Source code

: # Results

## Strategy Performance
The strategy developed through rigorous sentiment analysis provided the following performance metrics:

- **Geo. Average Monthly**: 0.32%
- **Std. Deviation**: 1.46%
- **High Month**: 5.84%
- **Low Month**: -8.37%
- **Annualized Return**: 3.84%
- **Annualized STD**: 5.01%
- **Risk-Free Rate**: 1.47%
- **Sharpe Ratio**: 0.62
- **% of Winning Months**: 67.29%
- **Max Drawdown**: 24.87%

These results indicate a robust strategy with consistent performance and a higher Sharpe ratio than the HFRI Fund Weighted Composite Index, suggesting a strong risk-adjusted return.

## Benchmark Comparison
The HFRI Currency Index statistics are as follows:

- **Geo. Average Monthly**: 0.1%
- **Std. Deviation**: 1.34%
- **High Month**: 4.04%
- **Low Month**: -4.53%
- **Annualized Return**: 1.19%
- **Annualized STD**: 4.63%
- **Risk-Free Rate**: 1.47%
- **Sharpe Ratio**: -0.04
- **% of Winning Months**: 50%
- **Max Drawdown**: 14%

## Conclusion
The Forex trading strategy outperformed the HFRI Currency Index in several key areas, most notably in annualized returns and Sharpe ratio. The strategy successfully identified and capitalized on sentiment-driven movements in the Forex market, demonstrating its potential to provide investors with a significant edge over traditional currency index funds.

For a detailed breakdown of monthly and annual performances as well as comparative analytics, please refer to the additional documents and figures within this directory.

=-=-=-=-=

* [Task item]
Copy every record exactly, leaving each line intact.

* [Output below]
Source code

: # Results

## Strategy Performance
The strategy developed through rigorous sentiment analysis provided the following performance metrics:

- **Geo. Average Monthly**: 0.32%
- **Std. Deviation**: 1.46%
- **High Month**: 5.84%
- **Low Month**: -8.37%
- **Annualized Return**: 3.84%
- **Annualized STD**: 5.01%
- **Risk-Free Rate**: 1.47%
- **Sharpe Ratio**: 0.62
- **% of Winning Months**: 67.29%
- **Max Drawdown**: 24.87%

These results indicate a robust strategy with consistent performance and a higher Sharpe ratio than the HFRI Fund Weighted Composite Index, suggesting a strong risk-adjusted return.

## Benchmark Comparison
The HFRI Currency Index statistics are as follows:

- **Geo. Average Monthly**: 0.1%
- **Std. Deviation**: 1.34%
- **High Month**: 4.04%
- **Low Month**: -4.53%
- **Annualized Return**: 1.19%
- **Annualized STD**: 4.63%
- **Risk-Free Rate**: 1.47%
- **Sharpe Ratio**: -0.04
- **% of Winning Months**: 50%
- **Max Drawdown**: 14%

## Conclusion
The Forex trading strategy outperformed the HFRI Currency Index in several key areas, most notably in annualized returns and Sharpe ratio. The strategy successfully identified and capitalized on sentiment-driven movements in the Forex market, demonstrating its potential to provide investors with a significant edge over traditional currency index funds.

For a detailed breakdown of monthly and annual performances as well as comparative analytics, please refer to the additional documents and figures within this directory.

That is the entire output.